SAX for Survival
by, 04-27-2012 at 05:14 PM (516 Views)
Compared to the DOM API, the SAX API is an attractive approach. SAX doesn't have a generic object model, so it doesn't have the memory or performance problems associated with abusing thenew operator. And with SAX, there is no generic object model to ignore if you plan to use a specific problem-domain object model instead. Moreover, since SAX processes the XML document in a single pass, it requires much less processing time.
SAX does have a few drawbacks, but they are mostly related to the programmer, not the runtime performance of the API. Let's look at a few.
The first drawback is conceptual. Programmers are accustomed to navigating to get data; to find a file on a file server, you navigate by changing directories. Similarly, to get data from a database, you write an SQL query for the data you need. With SAX, this model is inverted. That is, you set up code that listens to the list of every available piece of XML data available. That code activates only when interesting XML data are being listed. At first, the SAX API seems odd, but after a while, thinking in this inverted way becomes second nature.

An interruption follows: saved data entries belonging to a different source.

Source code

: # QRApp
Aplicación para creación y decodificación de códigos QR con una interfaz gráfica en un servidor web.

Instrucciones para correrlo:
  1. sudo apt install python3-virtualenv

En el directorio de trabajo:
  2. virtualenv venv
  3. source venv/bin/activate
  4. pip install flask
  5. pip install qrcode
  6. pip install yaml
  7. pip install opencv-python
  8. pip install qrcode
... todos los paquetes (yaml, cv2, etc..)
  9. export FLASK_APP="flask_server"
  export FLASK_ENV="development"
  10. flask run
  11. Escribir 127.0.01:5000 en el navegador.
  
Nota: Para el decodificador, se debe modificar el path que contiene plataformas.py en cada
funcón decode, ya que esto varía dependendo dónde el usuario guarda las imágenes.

The second drawback is more dangerous. With SAX code, the naive "let's take a hack at it" approach will backfire fairly quickly, because the SAX parser exhaustively navigates the XML structure while simultaneously supplying the data stored in the XML document. Most people focus on the data-mapping aspect and neglect the navigational aspect. If you don't directly address the navigational aspect of SAX parsing, the code that keeps track of the location within the XML structure during SAX parsing will become spread out and have many subtle interactions. This problem is similar to those associated with overdependence on global variables. But if you learn to properly structure SAX code to keep it from becoming unwieldy, it is more straightforward than using the DOM API.